Waldinger recommends some steps you can take for a life that reaps the rewards of connecting with others. Renew a relationship that’s gone stale by finding a new activity you can do with your spouse. Take long walks together or schedule date nights. Turn off your computer and go talk to people. Reconnect with family members you haven’t contacted in years and end those long-running family feuds. Lean into relationships with family, friends and your community.

The Harvard Study of Adult Development study began in Boston in the 1930s tracking 268 Harvard sophomores and eventually included research on 456 young men from Boston’s poorest neighborhoods who came from troubled homes but avoided delinquency. Waldinger, who took over in 2003 as the study’s fourth director, widened the study to include wives and children of the original subjects.

Over the course of the research, the study also has shown that the single most important thing you can do to age well physically is to avoid smoking.

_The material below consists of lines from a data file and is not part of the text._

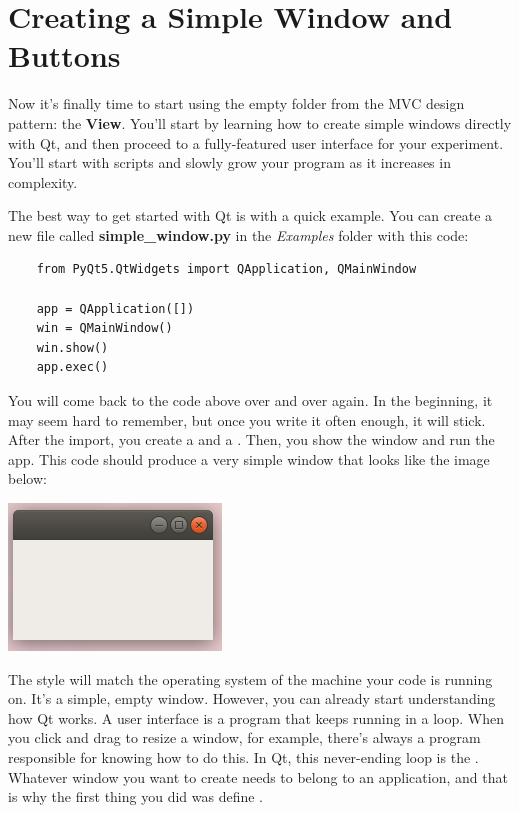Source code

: 
\section{Creating a Simple Window and Buttons}\label{sec:simple-window-andbuttons}
Now it's finally time to start using the empty folder from the MVC design pattern: the \textbf{View}. You'll start by learning how to create simple windows directly with Qt, and then proceed to a fully-featured user interface for your experiment. You'll start with scripts and slowly grow your program as it increases in complexity.

The best way to get started with Qt is with a quick example. You can create a new file called \textbf{simple\_window.py} in the \emph{Examples} folder with this code:

\begin{verbatim}
    from PyQt5.QtWidgets import QApplication, QMainWindow

    app = QApplication([])
    win = QMainWindow()
    win.show()
    app.exec()
\end{verbatim}

You will come back to the code above over and over again. In the beginning, it may seem hard to remember, but once you write it often enough, it will stick. After the import, you create a  and a . Then, you show the window and run the app. This code should produce a very simple window that looks like the image below:

\begin{center}
    \includegraphics[width=.3\textwidth]{images/Chapter_08/01_simple_window.png}
\end{center}

The style will match the operating system of the machine your code is running on. It's a simple, empty window. However, you can already start understanding how Qt works. A user interface is a program that keeps running in a loop. When you click and drag to resize a window, for example, there's always a program responsible for knowing how to do this. In Qt, this never-ending loop is the . Whatever window you want to create needs to belong to an application, and that is why the first thing you did was define .

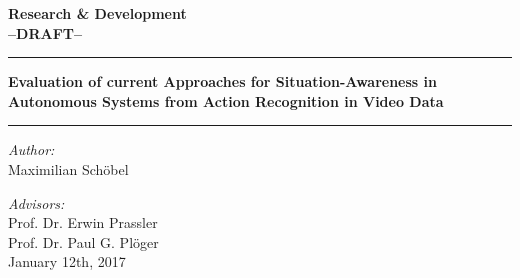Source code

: \documentclass[a4paper, 11pt, listof=totoc, bibliography=totoc]{scrartcl}
\begin{document}
\begin{center}
\LARGE
\textbf{Research \& Development} \\
\textbf{--DRAFT--}

\vspace{2cm}

\rule{\linewidth}{2pt}
\textbf{Evaluation of current Approaches for Situation-Awareness in Autonomous Systems from Action Recognition in Video Data} \\
\rule{\linewidth}{2pt}
\bigskip

\normalsize
\textit{Author:}\\
Maximilian Schöbel
\bigskip

\textit{Advisors:}\\
Prof. Dr. Erwin Prassler\\
Prof. Dr. Paul G. Plöger\\

\vspace{4cm}
January 12th, 2017
\end{center}

\newpage

\footnotesize
\tableofcontents
\normalsize

\newpage







\newpage

\printbibliography
\end{document}

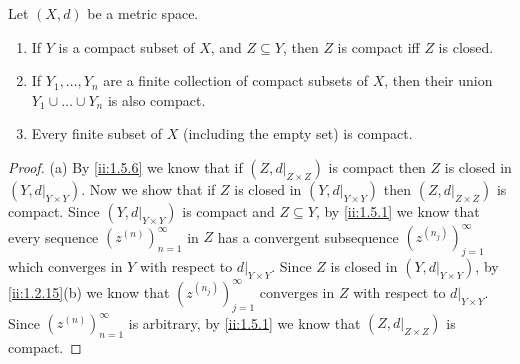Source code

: \begin{thm}\label{ii:1.5.10}
  Let \((X, d)\) be a metric space.
  \begin{enumerate}
    \item If \(Y\) is a compact subset of \(X\), and \(Z \subseteq Y\), then \(Z\) is compact iff \(Z\) is closed.
    \item If \(Y_1, \dots, Y_n\) are a finite collection of compact subsets of \(X\), then their union \(Y_1 \cup \dots \cup Y_n\) is also compact.
    \item Every finite subset of \(X\) (including the empty set) is compact.
  \end{enumerate}
\end{thm}

\begin{proof}{(a)}
  By \cref{ii:1.5.6} we know that if \((Z, d|_{Z \times Z})\) is compact then \(Z\) is closed in \((Y, d|_{Y \times Y})\).
  Now we show that if \(Z\) is closed in \((Y, d|_{Y \times Y})\) then \((Z, d|_{Z \times Z})\) is compact.
  Since \((Y, d|_{Y \times Y})\) is compact and \(Z \subseteq Y\), by \cref{ii:1.5.1} we know that every sequence \((z^{(n)})_{n = 1}^\infty\) in \(Z\) has a convergent subsequence \((z^{(n_j)})_{j = 1}^\infty\) which converges in \(Y\) with respect to \(d|_{Y \times Y}\).
  Since \(Z\) is closed in \((Y, d|_{Y \times Y})\), by \cref{ii:1.2.15}(b) we know that \((z^{(n_j)})_{j = 1}^\infty\) converges in \(Z\) with respect to \(d|_{Y \times Y}\).
  Since \((z^{(n)})_{n = 1}^\infty\) is arbitrary, by \cref{ii:1.5.1} we know that \((Z, d|_{Z \times Z})\) is compact.
\end{proof}

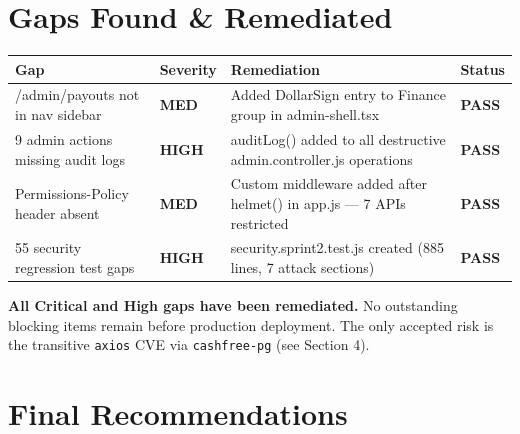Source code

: \documentclass[11pt,a4paper]{article}
\newcommand{\PASS}{\colorbox{successgreen!20}{\color{successgreen}\bfseries\small PASS}}
\newcommand{\HIGH}{\colorbox{dangerred!20}{\color{dangerred}\bfseries\tiny HIGH}}
\newcommand{\MEDIUM}{\colorbox{warnyellow!20}{\color{warnyellow}\bfseries\tiny MED}}
\begin{document}
\section{Gaps Found \& Remediated}

\begin{tabularx}{\textwidth}{@{}p{4cm}p{2cm}Xp{2.5cm}@{}}
\toprule
\rowcolor{navyblue}
\color{white}\bfseries Gap & \color{white}\bfseries Severity & \color{white}\bfseries Remediation & \color{white}\bfseries Status \\
\midrule
/admin/payouts not in nav sidebar & \MEDIUM & Added DollarSign entry to Finance group in admin-shell.tsx & \PASS \\
\rowcolor{rowalt}
9 admin actions missing audit logs & \HIGH & auditLog() added to all destructive admin.controller.js operations & \PASS \\
Permissions-Policy header absent & \MEDIUM & Custom middleware added after helmet() in app.js — 7 APIs restricted & \PASS \\
\rowcolor{rowalt}
55 security regression test gaps & \HIGH & security.sprint2.test.js created (885 lines, 7 attack sections) & \PASS \\
\bottomrule
\end{tabularx}

\vspace{8pt}

\begin{successbox}
\textbf{All Critical and High gaps have been remediated.} No outstanding
blocking items remain before production deployment. The only accepted risk
is the transitive \texttt{axios} CVE via \texttt{cashfree-pg} (see Section 4).
\end{successbox}

\section{Final Recommendations}
\end{document}
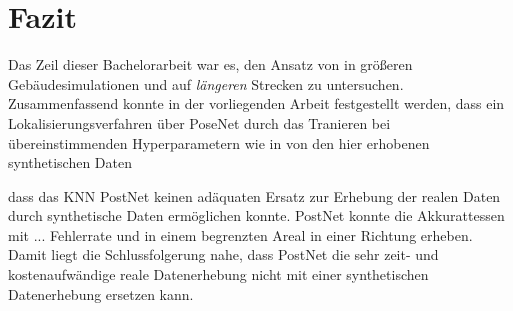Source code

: 
\section{Fazit}
\label{sec:kapitel_6}
Das Zeil dieser Bachelorarbeit war es, den Ansatz von \citet{acharyaBIMPoseNetIndoorCamera2019} in größeren Gebäudesimulationen und auf \textit{längeren} Strecken zu untersuchen.
Zusammenfassend konnte in der vorliegenden Arbeit festgestellt werden, dass ein Lokalisierungsverfahren über PoseNet durch das Tranieren bei übereinstimmenden Hyperparametern wie in \cite{acharyaBIMPoseNetIndoorCamera2019} von den hier erhobenen synthetischen Daten 


 dass das KNN PostNet keinen adäquaten Ersatz zur Erhebung der realen Daten durch synthetische Daten ermöglichen konnte. PostNet konnte die Akkurattessen mit ... Fehlerrate und in einem begrenzten Areal in einer Richtung erheben. Damit liegt die Schlussfolgerung nahe, dass PostNet die sehr zeit- und kostenaufwändige reale Datenerhebung nicht mit einer synthetischen Datenerhebung ersetzen kann.
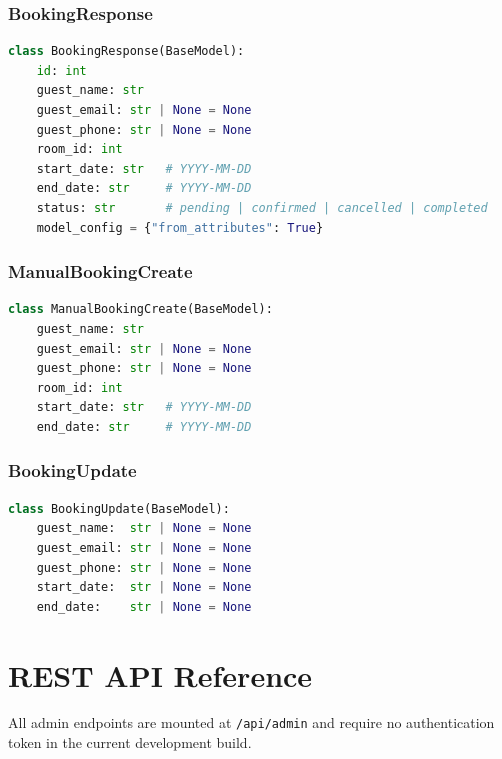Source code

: \documentclass[12pt,a4paper]{report}
\begin{document}
\subsection{BookingResponse}

\begin{lstlisting}[language=Python, caption={BookingResponse DTO (admin/schemas.py)}]
class BookingResponse(BaseModel):
    id: int
    guest_name: str
    guest_email: str | None = None
    guest_phone: str | None = None
    room_id: int
    start_date: str   # YYYY-MM-DD
    end_date: str     # YYYY-MM-DD
    status: str       # pending | confirmed | cancelled | completed
    model_config = {"from_attributes": True}
\end{lstlisting}

\subsection{ManualBookingCreate}

\begin{lstlisting}[language=Python, caption={ManualBookingCreate DTO}]
class ManualBookingCreate(BaseModel):
    guest_name: str
    guest_email: str | None = None
    guest_phone: str | None = None
    room_id: int
    start_date: str   # YYYY-MM-DD
    end_date: str     # YYYY-MM-DD
\end{lstlisting}

\subsection{BookingUpdate}

\begin{lstlisting}[language=Python, caption={BookingUpdate DTO}]
class BookingUpdate(BaseModel):
    guest_name:  str | None = None
    guest_email: str | None = None
    guest_phone: str | None = None
    start_date:  str | None = None
    end_date:    str | None = None
\end{lstlisting}

\chapter{REST API Reference}

All admin endpoints are mounted at \texttt{/api/admin} and require no
authentication token in the current development build.
\end{document}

Another striking finding was that the primary cause of divorce among men in the study was alcohol. Alcohol abuse came before depression instead of depression leading to alcohol abuse, the study found.  The study revealed that sex remained a vital and active part of life longer for liberals than conservatives.

More than 7 million views have hit a recent TED Talk that Waldinger gave on notable findings from the long-running study. Anahad O’Connor reported on Waldinger’s Ted Talk in The Secrets to a Happy Life, From a Harvard Study for The New York Times.